Supplied material Block Start

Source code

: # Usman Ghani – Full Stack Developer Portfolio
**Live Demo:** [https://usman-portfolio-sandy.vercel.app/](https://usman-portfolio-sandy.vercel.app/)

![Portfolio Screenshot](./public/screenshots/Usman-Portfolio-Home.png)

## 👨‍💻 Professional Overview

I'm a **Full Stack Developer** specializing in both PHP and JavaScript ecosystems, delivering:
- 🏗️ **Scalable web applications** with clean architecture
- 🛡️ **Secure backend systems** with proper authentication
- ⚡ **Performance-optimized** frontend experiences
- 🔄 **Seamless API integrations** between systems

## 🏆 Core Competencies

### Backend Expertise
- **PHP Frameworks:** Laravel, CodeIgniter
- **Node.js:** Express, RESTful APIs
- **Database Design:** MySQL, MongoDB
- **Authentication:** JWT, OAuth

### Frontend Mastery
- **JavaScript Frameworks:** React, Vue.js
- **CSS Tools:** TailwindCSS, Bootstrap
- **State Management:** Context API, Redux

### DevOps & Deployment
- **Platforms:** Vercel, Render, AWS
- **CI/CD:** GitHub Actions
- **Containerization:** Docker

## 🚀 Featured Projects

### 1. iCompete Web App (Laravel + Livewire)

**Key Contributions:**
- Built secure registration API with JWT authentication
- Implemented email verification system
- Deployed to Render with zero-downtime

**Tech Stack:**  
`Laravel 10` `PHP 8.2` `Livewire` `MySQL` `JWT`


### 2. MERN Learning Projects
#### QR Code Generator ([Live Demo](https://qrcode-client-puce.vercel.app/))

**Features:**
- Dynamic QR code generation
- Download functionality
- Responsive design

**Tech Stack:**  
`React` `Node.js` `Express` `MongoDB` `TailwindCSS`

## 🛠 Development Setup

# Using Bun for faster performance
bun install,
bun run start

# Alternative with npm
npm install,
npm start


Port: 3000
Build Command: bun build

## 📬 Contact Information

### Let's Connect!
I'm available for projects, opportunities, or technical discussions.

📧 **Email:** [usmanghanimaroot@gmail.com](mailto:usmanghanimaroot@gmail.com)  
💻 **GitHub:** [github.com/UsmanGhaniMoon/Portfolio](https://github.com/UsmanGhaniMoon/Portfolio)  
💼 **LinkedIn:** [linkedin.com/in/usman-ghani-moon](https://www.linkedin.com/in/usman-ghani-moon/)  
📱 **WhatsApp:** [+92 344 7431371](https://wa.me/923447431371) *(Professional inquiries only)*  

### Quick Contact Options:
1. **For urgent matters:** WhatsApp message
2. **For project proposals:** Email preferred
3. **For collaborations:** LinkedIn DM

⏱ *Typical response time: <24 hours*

Supplied material Block End

Only a number is wanted. How many lines of the entries above carry "Render"?

2